The irony here is that Mr. Obama expended much of his political capital to push through the ACA in 2009 and 2010. Some Democratic critics believe he should have concentrated on a bigger economic stimulus plan instead, thus forestalling the rise of the ACA-loathing Tea Party and benefiting white working class people who ended up going for Mr. Trump in 2016.
Choosing the ACA as the initial battle, according to a Barclays research note, could mean “comprehensive tax reform is delayed into 2018.” Goldman Sachs economists concur, writing: “The recent difficulty congressional Republicans have had in moving forward on Obamacare repeal does not bode well for reaching a quick agreement on tax reform or infrastructure funding.” That should leave the S&P 500 where it is today, they said.
Unrest over the president’s M.O. Mr. Trump’s tendency to pick fights with numerous perceived enemies and his thus-far messy policymaking procedure -- the immigration ban was vetted without his Department of Homeland Security secretary’s input, for instance -- could thwart his ability to get things done.

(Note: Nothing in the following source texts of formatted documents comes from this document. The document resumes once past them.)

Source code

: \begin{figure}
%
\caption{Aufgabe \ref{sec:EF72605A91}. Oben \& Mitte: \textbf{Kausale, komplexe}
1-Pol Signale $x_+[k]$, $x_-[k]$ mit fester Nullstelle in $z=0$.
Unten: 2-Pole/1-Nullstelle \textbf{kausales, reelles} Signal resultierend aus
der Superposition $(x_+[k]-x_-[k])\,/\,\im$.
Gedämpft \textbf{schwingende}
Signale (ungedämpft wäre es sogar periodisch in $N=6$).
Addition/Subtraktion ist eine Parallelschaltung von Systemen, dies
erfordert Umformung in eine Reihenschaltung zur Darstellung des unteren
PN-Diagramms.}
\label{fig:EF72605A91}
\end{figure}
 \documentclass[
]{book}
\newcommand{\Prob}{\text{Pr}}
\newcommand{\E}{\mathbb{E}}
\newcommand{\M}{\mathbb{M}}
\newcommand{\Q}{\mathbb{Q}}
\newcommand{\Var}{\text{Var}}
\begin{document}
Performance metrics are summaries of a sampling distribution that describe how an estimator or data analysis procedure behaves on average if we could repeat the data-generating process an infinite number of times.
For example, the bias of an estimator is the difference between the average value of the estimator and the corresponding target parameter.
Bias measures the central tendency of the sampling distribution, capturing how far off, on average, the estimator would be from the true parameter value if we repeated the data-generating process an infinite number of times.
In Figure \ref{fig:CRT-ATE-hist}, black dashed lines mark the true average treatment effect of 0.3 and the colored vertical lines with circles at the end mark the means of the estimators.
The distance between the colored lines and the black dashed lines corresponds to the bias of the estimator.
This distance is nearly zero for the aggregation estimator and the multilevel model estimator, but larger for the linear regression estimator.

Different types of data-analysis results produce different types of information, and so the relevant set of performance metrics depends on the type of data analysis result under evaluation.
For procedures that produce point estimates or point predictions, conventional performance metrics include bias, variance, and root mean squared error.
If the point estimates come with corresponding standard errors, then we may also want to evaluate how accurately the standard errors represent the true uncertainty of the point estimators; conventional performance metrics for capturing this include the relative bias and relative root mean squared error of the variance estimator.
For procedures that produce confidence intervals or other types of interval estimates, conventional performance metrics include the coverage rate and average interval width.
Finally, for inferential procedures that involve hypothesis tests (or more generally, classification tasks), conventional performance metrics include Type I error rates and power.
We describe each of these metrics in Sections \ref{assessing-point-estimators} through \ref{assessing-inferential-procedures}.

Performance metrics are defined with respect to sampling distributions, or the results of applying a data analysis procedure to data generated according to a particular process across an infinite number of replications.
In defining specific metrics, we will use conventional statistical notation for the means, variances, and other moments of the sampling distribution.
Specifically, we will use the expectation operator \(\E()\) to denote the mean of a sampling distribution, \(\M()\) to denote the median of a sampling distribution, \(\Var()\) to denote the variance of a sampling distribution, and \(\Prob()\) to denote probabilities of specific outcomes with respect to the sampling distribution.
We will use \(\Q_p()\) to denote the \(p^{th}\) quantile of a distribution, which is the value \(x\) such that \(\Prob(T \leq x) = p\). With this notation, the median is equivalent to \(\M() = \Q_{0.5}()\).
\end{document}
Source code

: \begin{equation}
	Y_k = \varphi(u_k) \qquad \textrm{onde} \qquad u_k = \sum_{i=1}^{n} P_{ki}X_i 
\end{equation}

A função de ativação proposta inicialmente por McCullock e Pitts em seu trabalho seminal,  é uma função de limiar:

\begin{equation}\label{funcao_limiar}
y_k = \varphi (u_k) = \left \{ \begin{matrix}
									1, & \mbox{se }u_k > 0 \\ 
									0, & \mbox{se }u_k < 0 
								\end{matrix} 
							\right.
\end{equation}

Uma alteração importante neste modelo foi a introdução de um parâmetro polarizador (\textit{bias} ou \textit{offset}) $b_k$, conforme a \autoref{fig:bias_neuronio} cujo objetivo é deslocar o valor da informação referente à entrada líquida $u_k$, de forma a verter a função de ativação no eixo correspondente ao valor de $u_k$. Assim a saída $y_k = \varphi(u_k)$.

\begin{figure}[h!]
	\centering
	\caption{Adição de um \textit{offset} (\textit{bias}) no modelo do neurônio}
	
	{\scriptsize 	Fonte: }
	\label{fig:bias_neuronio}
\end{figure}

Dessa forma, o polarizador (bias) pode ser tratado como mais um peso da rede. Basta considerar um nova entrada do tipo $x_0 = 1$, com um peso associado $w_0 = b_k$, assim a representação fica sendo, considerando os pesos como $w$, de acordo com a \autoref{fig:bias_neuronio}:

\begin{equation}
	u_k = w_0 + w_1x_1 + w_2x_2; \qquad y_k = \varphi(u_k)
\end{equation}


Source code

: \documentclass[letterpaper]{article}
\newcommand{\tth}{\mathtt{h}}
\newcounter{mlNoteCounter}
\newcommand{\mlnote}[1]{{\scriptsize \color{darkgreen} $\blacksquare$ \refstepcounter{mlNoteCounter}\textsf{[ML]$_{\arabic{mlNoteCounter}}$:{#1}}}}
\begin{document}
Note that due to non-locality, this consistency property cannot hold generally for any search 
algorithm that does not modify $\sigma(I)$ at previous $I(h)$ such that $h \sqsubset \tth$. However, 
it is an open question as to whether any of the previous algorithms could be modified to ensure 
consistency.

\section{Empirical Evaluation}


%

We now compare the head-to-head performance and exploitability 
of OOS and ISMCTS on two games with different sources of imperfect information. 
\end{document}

As Oxford Economics put it: “Given the incoming administration’s unusual inexperience in policymaking, there is a larger-than-usual risk of a trial-and-error presidency. Indeed, if the past few days are any indication of what the future holds, we believe there is a general under-estimation of the economic risks to U.S. activity.”
Interest rate drag. Finally, the Federal Reserve is intent on raising its benchmark rate three times this year, barring any economic catastrophe. While rates still would be historically low, it’s also true that rising rates can act as a brake on economic growth. “Higher earnings and high interest rates are yin and yang,” Oscar Schafer, chairman of New York’s Rivulet Capital, told the Barrons’ Roundtable. “It could be a tough year for the market” as a consequence.
Just the same, experts’ forecasts are hardly a rock-solid guarantee. Prior to the election, many analysts believed U.S. stocks would decline if Mr. Trump won. Macroeconomic Advisers predicted an 8 percent drop, for example.
The question now is: Will Donald Trump confound the nay-sayers again?